PPA Increases Hemorrhagic Stroke Risk - Yale Study

The use of OTC cough/cold remedies or appetite suppressants containing phenylpropanolamine (PPA) increases the odds of hemorrhagic stroke by a factor of 1.49, according to a paper entitled "Phenylpropanolamine & Risk of Hemorrhagic Stroke: Final Report of the Hemorrhagic Stroke Project," released by Yale University May 10.

The report is based on a study of 702 stroke survivors ages 18 to 49 who reported using PPA within three days of the onset of their initial stroke symptoms and 1,376 control subjects matched by gender and geography (99% of the controls also were matched by age, 96% by ethnicity).

PPA is an active ingredient in many OTC drugs, including Chattem's Dexatrim appetite suppressant, Bayer's Alka-Seltzer Plus cough/cold remedies and Whitehall-Robbins' Dimetapp cough/cold products.

Ralph Horowitz, MD, et al., Yale University, conducted the study, which ran from 1994 through 1999. The research was sponsored by the Consumer Healthcare Products Association and sanctioned by FDA. Numerous case reports relating PPA to stroke piqued the interest of the agency and industry.

The agency suggested reclassifying the ingredient from Class I (safe and effective) to Class III (more data needed) for cough/cold products and appetite suppressants in 1996. The May 10 release of the report came in response to an April 13 letter from FDA Division of OTC Drug Products Director Charles Ganley, MD, stating the agency needs to "review this information promptly to assist us in finalizing the OTC status of PPA."

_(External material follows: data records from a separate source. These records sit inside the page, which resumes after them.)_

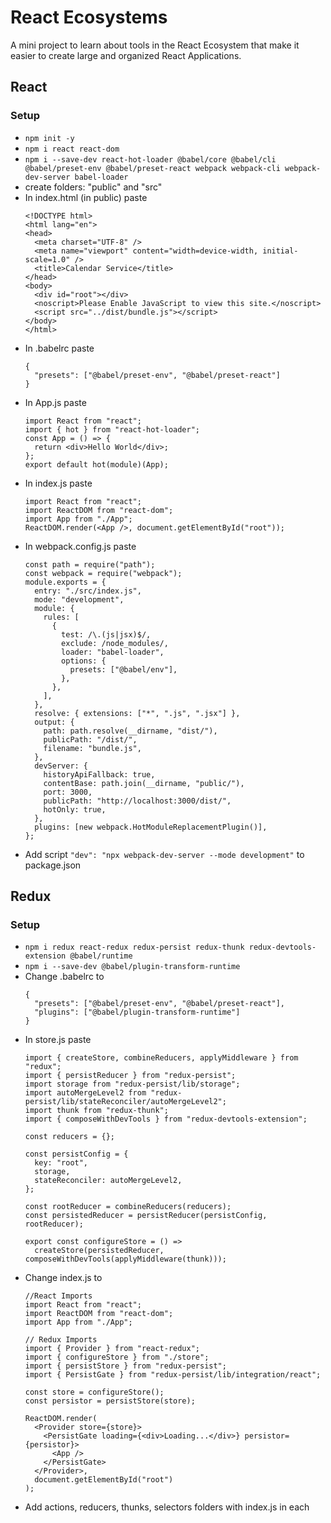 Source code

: # React Ecosystems

A mini project to learn about tools in the React Ecosystem that make it easier to create large and organized React Applications.

## React

### Setup

- `npm init -y`
- `npm i react react-dom`
- `npm i --save-dev react-hot-loader @babel/core @babel/cli @babel/preset-env @babel/preset-react webpack webpack-cli webpack-dev-server babel-loader`
- create folders: "public" and "src"
- In index.html (in public) paste
  ```
  <!DOCTYPE html>
  <html lang="en">
  <head>
    <meta charset="UTF-8" />
    <meta name="viewport" content="width=device-width, initial-scale=1.0" />
    <title>Calendar Service</title>
  </head>
  <body>
    <div id="root"></div>
    <noscript>Please Enable JavaScript to view this site.</noscript>
    <script src="../dist/bundle.js"></script>
  </body>
  </html>
  ```
- In .babelrc paste 
  ```
  {
    "presets": ["@babel/preset-env", "@babel/preset-react"]
  }
  ```
- In App.js paste
  ```
  import React from "react";
  import { hot } from "react-hot-loader";
  const App = () => {
    return <div>Hello World</div>;
  };
  export default hot(module)(App);
  ```
- In index.js paste
  ```
  import React from "react";
  import ReactDOM from "react-dom";
  import App from "./App";
  ReactDOM.render(<App />, document.getElementById("root"));
  ```
- In webpack.config.js paste
  ```
  const path = require("path");
  const webpack = require("webpack");
  module.exports = {
    entry: "./src/index.js",
    mode: "development",
    module: {
      rules: [
        {
          test: /\.(js|jsx)$/,
          exclude: /node_modules/,
          loader: "babel-loader",
          options: {
            presets: ["@babel/env"],
          },
        },
      ],
    },
    resolve: { extensions: ["*", ".js", ".jsx"] },
    output: {
      path: path.resolve(__dirname, "dist/"),
      publicPath: "/dist/",
      filename: "bundle.js",
    },
    devServer: {
      historyApiFallback: true,
      contentBase: path.join(__dirname, "public/"),
      port: 3000,
      publicPath: "http://localhost:3000/dist/",
      hotOnly: true,
    },
    plugins: [new webpack.HotModuleReplacementPlugin()],
  };
  ```
- Add script `"dev": "npx webpack-dev-server --mode development"` to package.json

## Redux

### Setup

- `npm i redux react-redux redux-persist redux-thunk redux-devtools-extension @babel/runtime`
- `npm i --save-dev @babel/plugin-transform-runtime`
- Change .babelrc to
  ```
  {
    "presets": ["@babel/preset-env", "@babel/preset-react"],
    "plugins": ["@babel/plugin-transform-runtime"]
  }
  ```
- In store.js paste
  ```
  import { createStore, combineReducers, applyMiddleware } from "redux";
  import { persistReducer } from "redux-persist";
  import storage from "redux-persist/lib/storage";
  import autoMergeLevel2 from "redux-persist/lib/stateReconciler/autoMergeLevel2";
  import thunk from "redux-thunk";
  import { composeWithDevTools } from "redux-devtools-extension";

  const reducers = {};

  const persistConfig = {
    key: "root",
    storage,
    stateReconciler: autoMergeLevel2,
  };

  const rootReducer = combineReducers(reducers);
  const persistedReducer = persistReducer(persistConfig, rootReducer);

  export const configureStore = () =>
    createStore(persistedReducer, composeWithDevTools(applyMiddleware(thunk)));
  ```
- Change index.js to
  ```
  //React Imports
  import React from "react";
  import ReactDOM from "react-dom";
  import App from "./App";

  // Redux Imports
  import { Provider } from "react-redux";
  import { configureStore } from "./store";
  import { persistStore } from "redux-persist";
  import { PersistGate } from "redux-persist/lib/integration/react";

  const store = configureStore();
  const persistor = persistStore(store);

  ReactDOM.render(
    <Provider store={store}>
      <PersistGate loading={<div>Loading...</div>} persistor={persistor}>
        <App />
      </PersistGate>
    </Provider>,
    document.getElementById("root")
  );
  ```
- Add actions, reducers, thunks, selectors folders with index.js in each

However, in a May 25 response to the HSP, FDA says it "believes that no immediate action is required at this time." The agency it will review the study data and "likely" convene an advisory panel meeting to discuss the results in the future. FDA stresses, however, "this report represents an additional piece of information that must be evaluated together with all other relevant information" before any conclusions are drawn about PPA and stroke and before any monographs are finalized.

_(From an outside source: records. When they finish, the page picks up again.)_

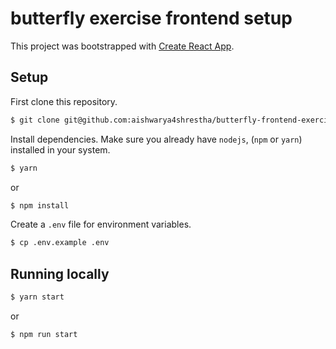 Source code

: # butterfly exercise frontend setup

This project was bootstrapped with [Create React App](https://github.com/facebookincubator/create-react-app).

## Setup

First clone this repository.

```bash
$ git clone git@github.com:aishwarya4shrestha/butterfly-frontend-exercise.git
```

Install dependencies. Make sure you already have `nodejs`, (`npm` or `yarn`) installed in your system.

```bash
$ yarn 
```
or

```bash
$ npm install 
```

Create a `.env` file for environment variables.

```bash
$ cp .env.example .env
```

## Running locally

```bash
$ yarn start
```
or

```bash
$ npm run start
```
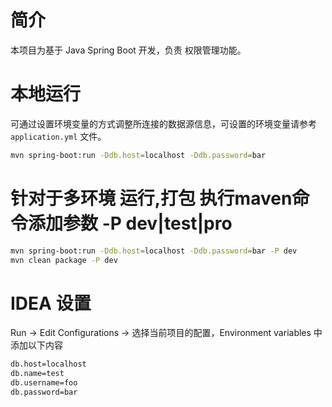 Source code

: # 简介
本项目为基于 Java Spring Boot 开发，负责 权限管理功能。

# 本地运行
可通过设置环境变量的方式调整所连接的数据源信息，可设置的环境变量请参考 `application.yml` 文件。
```bash
mvn spring-boot:run -Ddb.host=localhost -Ddb.password=bar
```
# 针对于多环境 运行,打包 执行maven命令添加参数 -P dev|test|pro
```bash
mvn spring-boot:run -Ddb.host=localhost -Ddb.password=bar -P dev
mvn clean package -P dev
```
# IDEA 设置
Run -> Edit Configurations -> 选择当前项目的配置，Environment variables 中添加以下内容
```bash
db.host=localhost
db.name=test
db.username=foo
db.password=bar
```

The Yale report concludes "the results...suggest PPA increases the risk for hemorrhagic stroke. For both individuals considering the use of PPA and for policymakers, the HSP provides important data for a contemporary assessment of risk associated with the use of PPA."

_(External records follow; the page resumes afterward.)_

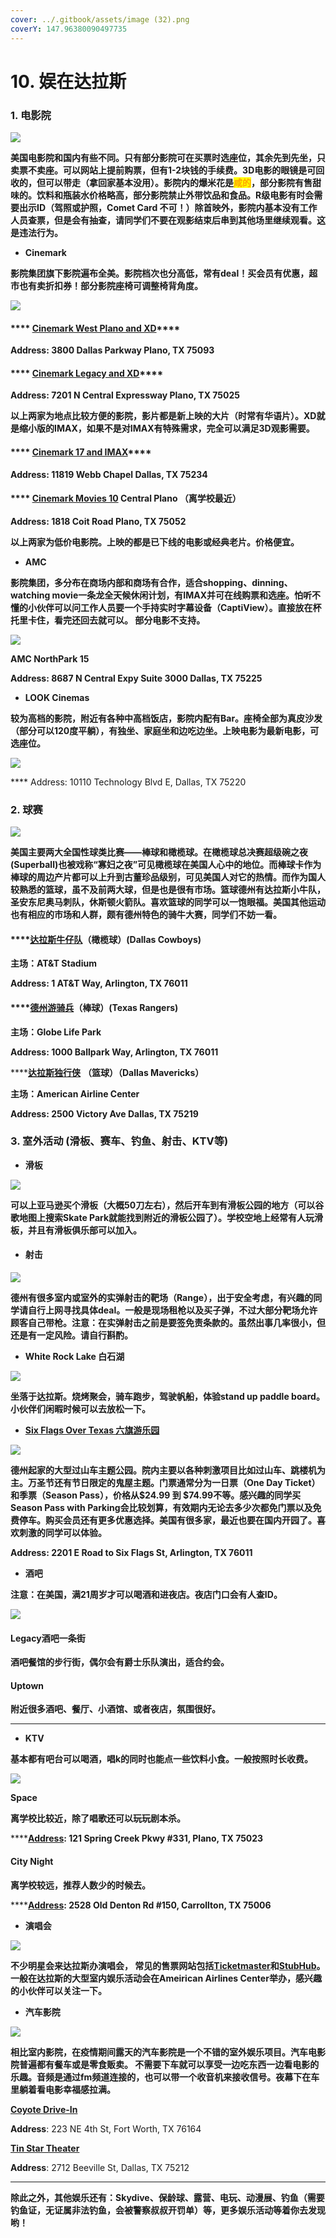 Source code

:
 ```yaml
---
cover: ../.gitbook/assets/image (32).png
coverY: 147.96380090497735
---
```


# 10. 娱在达拉斯

### 1. 电影院

![](<../.gitbook/assets/image (14).png>)

**美国电影院和国内有些不同。只有部分影院可在买票时选座位，其余先到先坐，只卖票不卖座。可以网站上提前购票，但有1-2块钱的手续费。3D电影的眼镜是可回收的，但可以带走（拿回家基本没用）。影院内的爆米花是**<mark style="color:orange;">**咸的**</mark>**，部分影院有售甜味的。饮料和瓶装水价格略高，部分影院禁止外带饮品和食品。R级电影有时会需要出示ID（驾照或护照，Comet Card 不可！）除首映外，影院内基本没有工作人员查票，但是会有抽查，请同学们不要在观影结束后串到其他场里继续观看。这是违法行为。**

* **Cinemark**

**影院集团旗下影院遍布全美。影院档次也分高低，常有deal！买会员有优惠，超市也有卖折扣券！部分影院座椅可调整椅背角度。**

![](<../.gitbook/assets/image (5) (2).png>)

#### &#x20;    ****     [**Cinemark West Plano and XD**](https://www.cinemark.com/theatres/tx-plano/cinemark-west-plano-and-xd?y\_source=1\_MTc0OTI4NzEtNzE1LWxvY2F0aW9uLmdvb2dsZV93ZWJzaXRlX292ZXJyaWRl)****

&#x20;          **Address: 3800 Dallas Parkway Plano, TX 75093**

#### &#x20;**** [    **Cinemark Legacy and XD**](https://www.cinemark.com/theatres/tx-plano/cinemark-legacy-and-xd?y\_source=1\_MTc0OTI5MzgtNzE1LWxvY2F0aW9uLmdvb2dsZV93ZWJzaXRlX292ZXJyaWRl)****

&#x20;          **Address: 7201 N Central Expressway Plano, TX 75025**

**以上两家为地点比较方便的影院，影片都是新上映的大片（时常有华语片）。XD就是缩小版的IMAX，如果不是对IMAX有特殊需求，完全可以满足3D观影需要。**

#### &#x20;    ****     [**Cinemark 17 and IMAX**](https://www.cinemark.com/theatres/tx-dallas/cinemark-17-and-imax?y\_source=1\_MTc0OTI5NzUtNzE1LWxvY2F0aW9uLmdvb2dsZV93ZWJzaXRlX292ZXJyaWRl)****

&#x20;        **Address: 11819 Webb Chapel Dallas, TX 75234**

#### &#x20;    ****     [**Cinemark Movies 10**](https://www.cinemark.com/theatres/tx-plano/cinemark-central-plano?y\_source=1\_MTc0OTMwOTctNzE1LWxvY2F0aW9uLmdvb2dsZV93ZWJzaXRlX292ZXJyaWRl) **Central Plano （离学校最近）**

&#x20;        **Address: 1818 Coit Road Plano, TX 75052**

**以上两家为低价电影院。上映的都是已下线的电影或经典老片。价格便宜。**

* **AMC**

**影院集团，多分布在商场内部和商场有合作，适合shopping、dinning、watching movie一条龙全天候休闲计划，有IMAX并可在线购票和选座。怕听不懂的小伙伴可以问工作人员要一个手持实时字幕设备（CaptiView）。直接放在杯托里卡住，看完还回去就可以。 部分电影不支持。**

![](<../.gitbook/assets/image (12).png>)

&#x20;    **AMC NorthPark 15**

&#x20;        **Address: 8687 N Central Expy Suite 3000 Dallas, TX 75225**

* **LOOK Cinemas**

**较为高档的影院，附近有各种中高档饭店，影院内配有Bar。座椅全部为真皮沙发（部分可以120度平躺），有独坐、家庭坐和边吃边坐。上映电影为最新电影，可选座位。**

![](<../.gitbook/assets/image (13).png>)

&#x20;     ****   Address: 10110 Technology Blvd E, Dallas, TX 75220

### **2. 球赛**

![](<../.gitbook/assets/image (10) (1).png>)

**美国主要两大全国性球类比赛——棒球和橄榄球。在橄榄球总决赛超级碗之夜(Superball)也被戏称“寡妇之夜”可见橄榄球在美国人心中的地位。而棒球卡作为棒球的周边产片都可以上升到古董珍品级别，可见美国人对它的热情。而作为国人较熟悉的篮球，虽不及前两大球，但是也是很有市场。篮球德州有达拉斯小牛队，圣安东尼奥马刺队，休斯顿火箭队。喜欢篮球的同学可以一饱眼福。美国其他运动也有相应的市场和人群，颇有德州特色的骑牛大赛，同学们不妨一看。**

#### ****[**达拉斯牛仔队**](https://www.dallascowboys.com)**（橄榄球）(Dallas Cowboys)**

**主场：AT\&T Stadium**

**Address: 1 AT\&T Way, Arlington, TX 76011**

#### ****[**德州游骑兵**](http://texas.rangers.mlb.com)**（棒球）(Texas Rangers)**

**主场：Globe Life Park**

**Address: 1000 Ballpark Way, Arlington, TX 76011**

****[**达拉斯独行侠**](http://www.mavs.com) **（篮球）（Dallas Mavericks）**

**主场：American Airline Center**

**Address: 2500 Victory Ave Dallas, TX 75219**

### **3. 室外活动 (滑板、赛车、钓鱼、射击、KTV等)**

* **滑板**

![](<../.gitbook/assets/image (16).png>)

**可以上亚马逊买个滑板（大概50刀左右），然后开车到有滑板公园的地方（可以谷歌地图上搜索Skate Park就能找到附近的滑板公园了）。学校空地上经常有人玩滑板，并且有滑板俱乐部可以加入。**

* #### **射击**

![](<../.gitbook/assets/image (25).png>)

**德州有很多室内或室外的实弹射击的靶场（Range），出于安全考虑，有兴趣的同学请自行上网寻找具体deal。一般是现场租枪以及买子弹，不过大部分靶场允许顾客自己带枪。注意：在实弹射击之前是要签免责条款的。虽然出事几率很小，但还是有一定风险。请自行斟酌。**

* **White Rock Lake 白石湖**

![](<../.gitbook/assets/image (23).png>)

**坐落于达拉斯。烧烤聚会，骑车跑步，驾驶帆船，体验stand up paddle board。小伙伴们闲暇时候可以去放松一下。**

* ****[**Six Flags Over Texas 六旗游乐园**](https://www.sixflags.com/overtexas/store/tickets)****

![](<../.gitbook/assets/image (7) (1).png>)

**德州起家的大型过山车主题公园。院内主要以各种刺激项目比如过山车、跳楼机为主。万圣节还有节日限定的鬼屋主题。门票通常分为一日票（One Day Ticket）和季票（Season Pass），价格从$24.99 到 $74.99不等。感兴趣的同学买Season Pass with Parking会比较划算，有效期内无论去多少次都免门票以及免费停车。购买会员还有更多优惠选择。美国有很多家，最近也要在国内开园了。喜欢刺激的同学可以体验。**

**Address: 2201 E Road to Six Flags St, Arlington, TX 76011**

* **酒吧**

**注意：在美国，满21周岁才可以喝酒和进夜店。夜店门口会有人查ID。**

![](<../.gitbook/assets/image (4) (1).png>)

#### **Legacy酒吧一条街**

**酒吧餐馆的步行街，偶尔会有爵士乐队演出，适合约会。**

#### **Uptown**

**附近很多酒吧、餐厅、小酒馆、或者夜店，氛围很好。**

****

* **KTV**

**基本都有吧台可以喝酒，唱k的同时也能点一些饮料小食。一般按照时长收费。**

![](<../.gitbook/assets/image (17).png>)

**Space**

**离学校比较近，除了唱歌还可以玩玩剧本杀。**

****[**Address**](https://www.google.com/search?rlz=1C5CHFA\_enUS878US878\&sxsrf=AOaemvKd1-A7DHdwg2jrsOBg\_0VTKAcTfw:1638510699528\&q=space+karaoke+bar+%26+cafe+address\&ludocid=13124107191727503626\&sa=X\&ved=2ahUKEwjvtNKB-Mb0AhWIlWoFHSE2AT0Q6BN6BAhiEAI)**: 121 Spring Creek Pkwy #331, Plano, TX 75023**

#### City Night

**离学校较远，推荐人数少的时候去。**

****[**Address**](https://www.google.com/search?rlz=1C5CHFA\_enUS878US878\&sxsrf=AOaemvJdX63balBUEiTLPWrZhpLNKGuPwQ:1638510855066\&q=city+night+ktv+address\&ludocid=4699119476195881763\&sa=X\&ved=2ahUKEwjVvefL-Mb0AhW4mWoFHafWBDsQ6BN6BQiHARAC)**: 2528 Old Denton Rd #150, Carrollton, TX 75006**

* **演唱会**

![](<../.gitbook/assets/image (5) (1).png>)

**不少明星会来达拉斯办演唱会， 常见的售票网站包括**[**Ticketmaster**](https://www.ticketmaster.com/?landing=c\&awtrc=true\&c=SEM\_TMBRAND\_ggl\_298560299\_24300724499\_ticketmaster\&GCID=0\&gclid=CjwKCAiAtouOBhA6EiwA2nLKH2dtqwa9nDcaVAibIuflewRURjvmUSaZoXgKmO1VXlDsj1qgQZFuLBoCQjsQAvD\_BwE\&gclsrc=aw.ds)**和**[**StubHub**](https://www.stubhub.com/?gcid=C12289X486\&keyword=34582998686\_kwd-13495796\_c\&creative=262156820299\&kwt=nb\&mt=e\&kw=ticketmaster\&ds\_rl=1253308\&ds\_rl=1280799\&ds\_rl=1253950\&gclid=CjwKCAiAtouOBhA6EiwA2nLKH2FGkqn5MxxQIuCOM\_UW\_2qHACv4Fx1kPj0aFR8JB6olJXSZONFQpxoC70QQAvD\_BwE\&gclsrc=aw.ds)**。 一般在达拉斯的大型室内娱乐活动会在Ameirican Airlines Center举办，感兴趣的小伙伴可以关注一下。**

* **汽车影院**

![](<../.gitbook/assets/image (18).png>)

**相比室内影院，在疫情期间露天的汽车影院是一个不错的室外娱乐项目。汽车电影院普遍都有餐车或是零食贩卖。 不需要下车就可以享受一边吃东西一边看电影的乐趣。音频是通过fm频道连接的，也可以带一个收音机来接收信号。夜幕下在车里躺着看电影幸福感拉满。**

****[**Coyote Drive-In**](https://coyotedrive-in.com/fortworth/)****

**Address**: 223 NE 4th St, Fort Worth, TX 76164

****[**Tin Star Theater**](https://www.google.com/search?tbs=lf:1,lf\_ui:1\&tbm=lcl\&sxsrf=AOaemvJv-0kY-6S33dFeDQn9\_ERW9YxOYA:1640204527384\&q=drive-in+movies+dallas\&rflfq=1\&num=10\&sa=X\&ved=2ahUKEwjDqNqBnvj0AhXfjIkEHd38C1QQjGp6BAgDEFY\&biw=1440\&bih=821\&dpr=2#rlfi=hd:;si:3757084990894702450,l,ChZkcml2ZS1pbiBtb3ZpZXMgZGFsbGFzSN25sKjCr4CACFomEAAQARACGAAYARgCGAMiFmRyaXZlIGluIG1vdmllcyBkYWxsYXOSARZkcml2ZV9pbl9tb3ZpZV90aGVhdGVyqgEXEAEqEyIPZHJpdmUgaW4gbW92aWVzKAA,y,XA7H1Bxc\_dI;mv:\[\[33.0327571,-96.58143799999999],\[32.3431783,-97.87637149999999]])****

**Address**: 2712 Beeville St, Dallas, TX 75212

****

**除此之外，其他娱乐还有：Skydive、保龄球、露营、电玩、动漫展、钓鱼（需要钓鱼证，无证属非法钓鱼，会被警察叔叔开罚单）等，更多娱乐活动等着你去发现哟！**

The report refers to the study results as "the most comprehensive and valid evidence to date on the association between PPA and risk for hemorrhagic stroke." The study has not yet been published or subjected to peer review.

Twenty-seven case subjects (3.8%) reported PPA use within the three-day window compared to 33 control subjects (2.4%). All but six of the case subjects and all but one of the control subjects in question had used a cough/cold product.

While the overall odds ratio was 1.49, the comparative risk of stroke for PPA users and non-users varied when measured from different perspectives; odds also were adjusted to account for race, history of hypertension, smoking status and education.

Case subjects using a PPA-containing cough/cold product within three days of the beginning of their stroke episode were 1.23 times more at risk than controls, while those who used an appetite suppressant increased their risk factor by 15.92.

Special attention was paid to appetite suppressant use and first use of a PPA product among women. Using a PPA appetite suppressant made women 16.58 times more likely to experience a stroke, and women accounted for every case of stroke within three days of using a PPA appetite suppressant. Among "first users" - women who used a PPA product at least two weeks after their most recent previous use - the risk ratio was 3.13; every first-use case involved a cough/cold product.

CHPA has strongly contested the findings, despite the group's role in commissioning the study. "The evidence overwhelmingly supports the safety and effectiveness of PPA when used as directed on product labeling," CHPA stated May 25, sharply criticizing the execution of the study and its conclusions.

"The [HSP] did not establish a causal relationship between PPA and hemorrhagic stroke," the association opined, adding "the reported use of PPA-containing products was rare among hemorrhagic stroke patients." CHPA also referred to what it views as inherent flaws in the study, including the potential for errors in recall and product misclassification, the size of the study and the influence of mitigating factors.